## TASK PROMPT
Repeat the entries below word for word, though any picture in them should be dropped.

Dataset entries
==*==
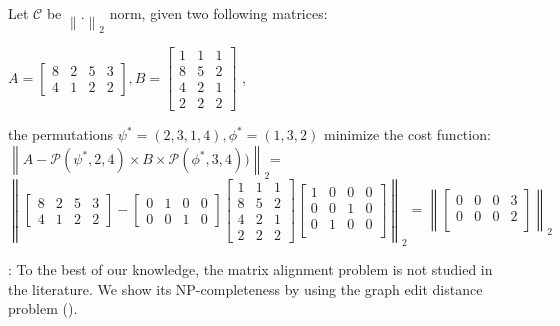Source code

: \documentclass[conference]{IEEEtran}
\begin{document}
{\begin{example}
Let $\mathcal{C}$ be $\left\|.\right\|_2$ norm, given two following matrices:
\begin{center}
{\small{
$A = \begin{bmatrix} 
8 & 2 & 5 & 3\\
4 & 1 & 2 & 2
\end{bmatrix}, B = \begin{bmatrix}
1 & 1 & 1\\
8 & 5 & 2\\
4 & 2 & 1\\
2 & 2 & 2 
\end{bmatrix}$
}}, \\ 
\end{center}
the permutations
$\psi^* = (2,3,1,4), \phi^*=(1,3,2)$ minimize the cost function:
$\left\|A - \mathcal{P}(\psi^*,2,4)\times B \times\mathcal{P}(\phi^*,3,4))\right\|_2$=\\
{\scriptsize{
$
\left\|\begin{bmatrix} 
8 & 2 & 5 & 3 \\
4 & 1 & 2 & 2 
\end{bmatrix} - 
\begin{bmatrix} 
0 & 1 & 0 & 0 \\
0 & 0 & 1 & 0 
\end{bmatrix}
\begin{bmatrix} 
1 & 1 & 1 \\
8 & 5 & 2 \\
4 & 2 & 1 \\
2 & 2 & 2 
\end{bmatrix}
\begin{bmatrix} 
1 & 0 & 0 & 0 \\
0 & 0 & 1 & 0 \\
0 & 1 & 0 & 0 \\
\end{bmatrix}\right\|_2
=
\left\|\begin{bmatrix} 
0 & 0 & 0 & 3 \\
0 & 0 & 0 & 2 \\
\end{bmatrix}\right\|_2$
}}
\label{exp:alignment_problem}
\end{example}




:
To the best of our knowledge, the matrix alignment problem is not studied in the literature. We show its NP-completeness by using the graph edit distance problem (\ged). 


}
\end{document}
==*==
## YOUR SOLUTION
Source code

: \documentclass[conference]{IEEEtran}
\begin{document}
{\begin{example}
Let $\mathcal{C}$ be $\left\|.\right\|_2$ norm, given two following matrices:
\begin{center}
{\small{
$A = \begin{bmatrix} 
8 & 2 & 5 & 3\\
4 & 1 & 2 & 2
\end{bmatrix}, B = \begin{bmatrix}
1 & 1 & 1\\
8 & 5 & 2\\
4 & 2 & 1\\
2 & 2 & 2 
\end{bmatrix}$
}}, \\ 
\end{center}
the permutations
$\psi^* = (2,3,1,4), \phi^*=(1,3,2)$ minimize the cost function:
$\left\|A - \mathcal{P}(\psi^*,2,4)\times B \times\mathcal{P}(\phi^*,3,4))\right\|_2$=\\
{\scriptsize{
$
\left\|\begin{bmatrix} 
8 & 2 & 5 & 3 \\
4 & 1 & 2 & 2 
\end{bmatrix} - 
\begin{bmatrix} 
0 & 1 & 0 & 0 \\
0 & 0 & 1 & 0 
\end{bmatrix}
\begin{bmatrix} 
1 & 1 & 1 \\
8 & 5 & 2 \\
4 & 2 & 1 \\
2 & 2 & 2 
\end{bmatrix}
\begin{bmatrix} 
1 & 0 & 0 & 0 \\
0 & 0 & 1 & 0 \\
0 & 1 & 0 & 0 \\
\end{bmatrix}\right\|_2
=
\left\|\begin{bmatrix} 
0 & 0 & 0 & 3 \\
0 & 0 & 0 & 2 \\
\end{bmatrix}\right\|_2$
}}
\label{exp:alignment_problem}
\end{example}




:
To the best of our knowledge, the matrix alignment problem is not studied in the literature. We show its NP-completeness by using the graph edit distance problem (\ged). 


}
\end{document}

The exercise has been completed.